Parecer aprovado permite venda de terras a estrangeiros e isenção de Cadastro Ambiental Rural
A comissão mista do Congresso que aprovou, em 9 de maio, o relatório do deputado Júlio Lopes (PP-RJ) sobre a Medida Provisória 814/2017, que reestrutura o setor elétrico e permite a privatização da Eletrobras, traz no bojo do texto final diversos “contrabandos legislativos”, também conhecidos como “jabutis” – propostas sem relação direta com o tema principal da MP – contra a legislação ambiental. Em decisão de 2015, o Supremo Tribunal Federal (STF) proibiu esse tipo de manobra. A MP 814 segue agora ao plenário da Câmara e, se for aprovada, vai ao do Senado.

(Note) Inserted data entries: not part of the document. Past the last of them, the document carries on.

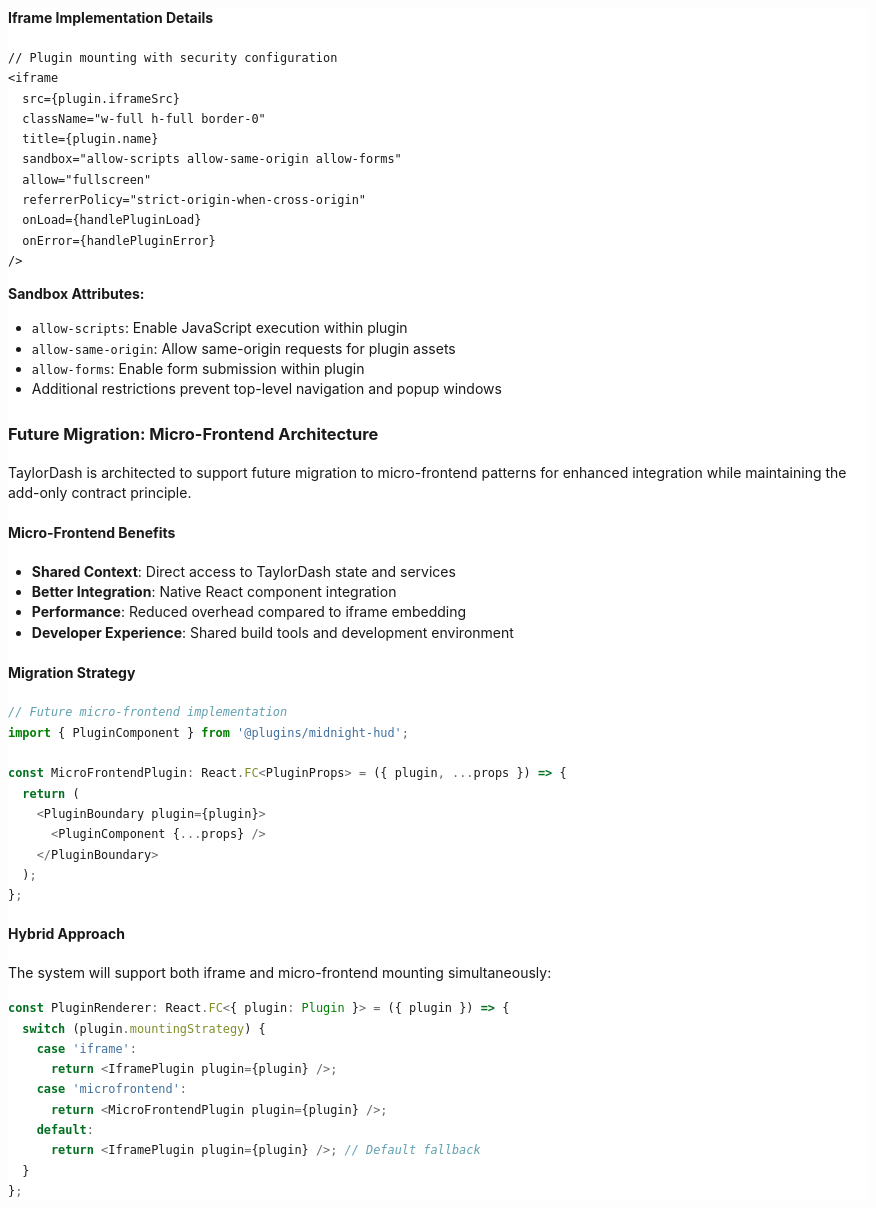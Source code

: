 #### Iframe Implementation Details

```tsx
// Plugin mounting with security configuration
<iframe
  src={plugin.iframeSrc}
  className="w-full h-full border-0"
  title={plugin.name}
  sandbox="allow-scripts allow-same-origin allow-forms"
  allow="fullscreen"
  referrerPolicy="strict-origin-when-cross-origin"
  onLoad={handlePluginLoad}
  onError={handlePluginError}
/>
```

**Sandbox Attributes:**
- `allow-scripts`: Enable JavaScript execution within plugin
- `allow-same-origin`: Allow same-origin requests for plugin assets
- `allow-forms`: Enable form submission within plugin
- Additional restrictions prevent top-level navigation and popup windows

### Future Migration: Micro-Frontend Architecture

TaylorDash is architected to support future migration to micro-frontend patterns for enhanced integration while maintaining the add-only contract principle.

#### Micro-Frontend Benefits
- **Shared Context**: Direct access to TaylorDash state and services
- **Better Integration**: Native React component integration
- **Performance**: Reduced overhead compared to iframe embedding
- **Developer Experience**: Shared build tools and development environment

#### Migration Strategy
```typescript
// Future micro-frontend implementation
import { PluginComponent } from '@plugins/midnight-hud';

const MicroFrontendPlugin: React.FC<PluginProps> = ({ plugin, ...props }) => {
  return (
    <PluginBoundary plugin={plugin}>
      <PluginComponent {...props} />
    </PluginBoundary>
  );
};
```

#### Hybrid Approach
The system will support both iframe and micro-frontend mounting simultaneously:

```typescript
const PluginRenderer: React.FC<{ plugin: Plugin }> = ({ plugin }) => {
  switch (plugin.mountingStrategy) {
    case 'iframe':
      return <IframePlugin plugin={plugin} />;
    case 'microfrontend':
      return <MicroFrontendPlugin plugin={plugin} />;
    default:
      return <IframePlugin plugin={plugin} />; // Default fallback
  }
};
```
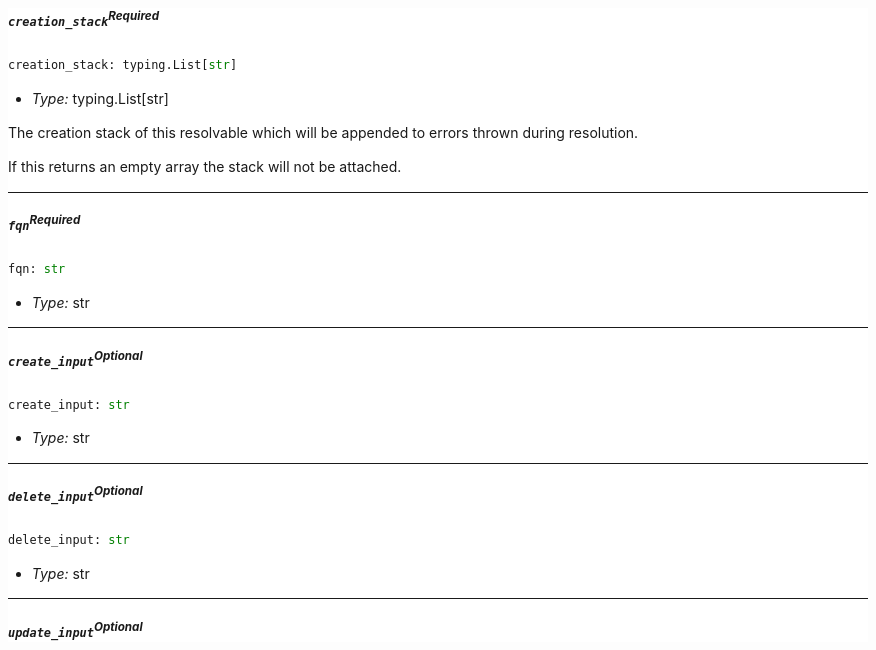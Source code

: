 
##### `creation_stack`<sup>Required</sup> <a name="creation_stack" id="rhizo-co-terraform-provider-oci.coreComputeImageCapabilitySchema.CoreComputeImageCapabilitySchemaTimeoutsOutputReference.property.creationStack"></a>

```python
creation_stack: typing.List[str]
```

- *Type:* typing.List[str]

The creation stack of this resolvable which will be appended to errors thrown during resolution.

If this returns an empty array the stack will not be attached.

---

##### `fqn`<sup>Required</sup> <a name="fqn" id="rhizo-co-terraform-provider-oci.coreComputeImageCapabilitySchema.CoreComputeImageCapabilitySchemaTimeoutsOutputReference.property.fqn"></a>

```python
fqn: str
```

- *Type:* str

---

##### `create_input`<sup>Optional</sup> <a name="create_input" id="rhizo-co-terraform-provider-oci.coreComputeImageCapabilitySchema.CoreComputeImageCapabilitySchemaTimeoutsOutputReference.property.createInput"></a>

```python
create_input: str
```

- *Type:* str

---

##### `delete_input`<sup>Optional</sup> <a name="delete_input" id="rhizo-co-terraform-provider-oci.coreComputeImageCapabilitySchema.CoreComputeImageCapabilitySchemaTimeoutsOutputReference.property.deleteInput"></a>

```python
delete_input: str
```

- *Type:* str

---

##### `update_input`<sup>Optional</sup> <a name="update_input" id="rhizo-co-terraform-provider-oci.coreComputeImageCapabilitySchema.CoreComputeImageCapabilitySchemaTimeoutsOutputReference.property.updateInput"></a>
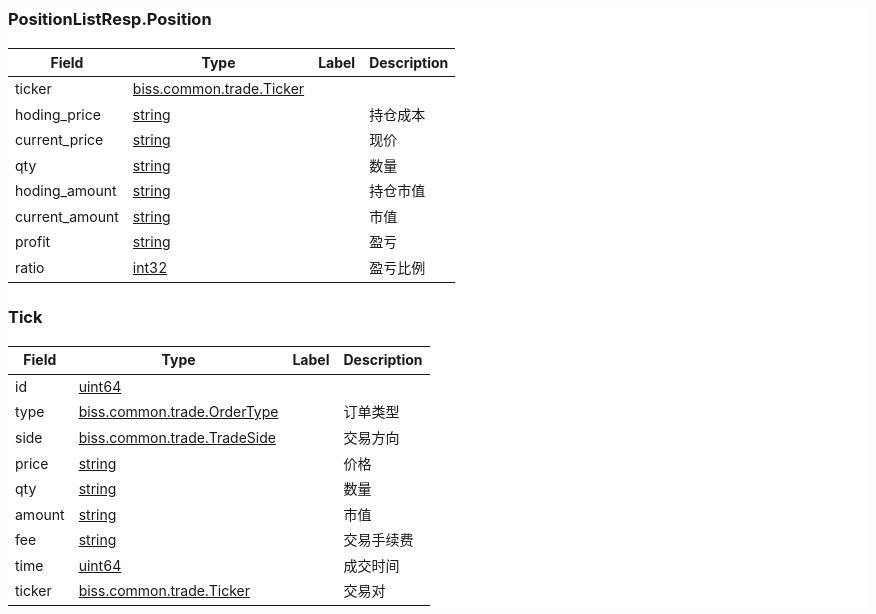 




<a name="biss.api.v1.trade.PositionListResp.Position"></a>

### PositionListResp.Position



| Field | Type | Label | Description |
| ----- | ---- | ----- | ----------- |
| ticker | [biss.common.trade.Ticker](#biss.common.trade.Ticker) |  |  |
| hoding_price | [string](#string) |  | 持仓成本 |
| current_price | [string](#string) |  | 现价 |
| qty | [string](#string) |  | 数量 |
| hoding_amount | [string](#string) |  | 持仓市值 |
| current_amount | [string](#string) |  | 市值 |
| profit | [string](#string) |  | 盈亏 |
| ratio | [int32](#int32) |  | 盈亏比例 |






<a name="biss.api.v1.trade.Tick"></a>

### Tick



| Field | Type | Label | Description |
| ----- | ---- | ----- | ----------- |
| id | [uint64](#uint64) |  |  |
| type | [biss.common.trade.OrderType](#biss.common.trade.OrderType) |  | 订单类型 |
| side | [biss.common.trade.TradeSide](#biss.common.trade.TradeSide) |  | 交易方向 |
| price | [string](#string) |  | 价格 |
| qty | [string](#string) |  | 数量 |
| amount | [string](#string) |  | 市值 |
| fee | [string](#string) |  | 交易手续费 |
| time | [uint64](#uint64) |  | 成交时间 |
| ticker | [biss.common.trade.Ticker](#biss.common.trade.Ticker) |  | 交易对 |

Uma das emendas do deputado Fábio Garcia (DEM-MT) incorporada ao relatório permite a venda de terras para empresas estrangeiras de geração, transmissão e distribuição de energia. A possibilidade de comercialização de terras por corporações e pessoas de outros países, bandeira ruralista, é um dos assuntos mais polêmicos em discussão no Congresso e objeto de um projeto de lei que tramita na Câmara.
Garcia insiste que o objetivo da medida é estimular novos investimentos no Brasil e garantir que as firmas vencedoras nas licitações do setor tenham condições de implantar seus projetos, já que as concessionárias precisam obter ou arrendar áreas para viabilizar barragens, parques eólicos e solares, linhas de transmissão e subestações de distribuição. O deputado nega que sua proposta não tenha relação com o assunto principal da MP. “Não estou tratando de nenhum outro tema que não seja o setor elétrico”, afirma.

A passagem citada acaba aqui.